### Exercise objective
Set down exactly the lines from the one containing "authored the post." through the end of the records below, both included, and nothing else.

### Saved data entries
-=-=-=-=-
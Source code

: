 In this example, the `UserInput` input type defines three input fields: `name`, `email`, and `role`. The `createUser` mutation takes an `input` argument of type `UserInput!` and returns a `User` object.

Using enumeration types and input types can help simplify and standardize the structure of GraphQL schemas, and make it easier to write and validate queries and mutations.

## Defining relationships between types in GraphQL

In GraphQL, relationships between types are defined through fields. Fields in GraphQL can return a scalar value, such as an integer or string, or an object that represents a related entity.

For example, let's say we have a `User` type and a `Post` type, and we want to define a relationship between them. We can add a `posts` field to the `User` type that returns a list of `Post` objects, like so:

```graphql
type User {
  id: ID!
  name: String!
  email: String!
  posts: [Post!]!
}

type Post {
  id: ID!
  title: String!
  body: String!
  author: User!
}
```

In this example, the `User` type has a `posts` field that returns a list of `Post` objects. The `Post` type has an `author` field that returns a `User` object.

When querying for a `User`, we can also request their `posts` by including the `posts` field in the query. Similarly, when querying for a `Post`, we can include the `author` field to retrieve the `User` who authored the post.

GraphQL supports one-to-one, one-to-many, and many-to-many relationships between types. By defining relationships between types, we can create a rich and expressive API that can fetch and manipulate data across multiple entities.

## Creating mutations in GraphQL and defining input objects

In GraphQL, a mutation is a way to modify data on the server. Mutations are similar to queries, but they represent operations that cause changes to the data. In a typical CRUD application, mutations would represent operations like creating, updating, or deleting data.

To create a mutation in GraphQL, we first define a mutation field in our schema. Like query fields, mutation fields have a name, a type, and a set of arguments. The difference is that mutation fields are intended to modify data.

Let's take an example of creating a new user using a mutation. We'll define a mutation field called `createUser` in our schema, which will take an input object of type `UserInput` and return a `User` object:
-=-=-=-=-
### Your solution
When querying for a `User`, we can also request their `posts` by including the `posts` field in the query. Similarly, when querying for a `Post`, we can include the `author` field to retrieve the `User` who authored the post.

GraphQL supports one-to-one, one-to-many, and many-to-many relationships between types. By defining relationships between types, we can create a rich and expressive API that can fetch and manipulate data across multiple entities.

## Creating mutations in GraphQL and defining input objects

In GraphQL, a mutation is a way to modify data on the server. Mutations are similar to queries, but they represent operations that cause changes to the data. In a typical CRUD application, mutations would represent operations like creating, updating, or deleting data.

To create a mutation in GraphQL, we first define a mutation field in our schema. Like query fields, mutation fields have a name, a type, and a set of arguments. The difference is that mutation fields are intended to modify data.

Let's take an example of creating a new user using a mutation. We'll define a mutation field called `createUser` in our schema, which will take an input object of type `UserInput` and return a `User` object:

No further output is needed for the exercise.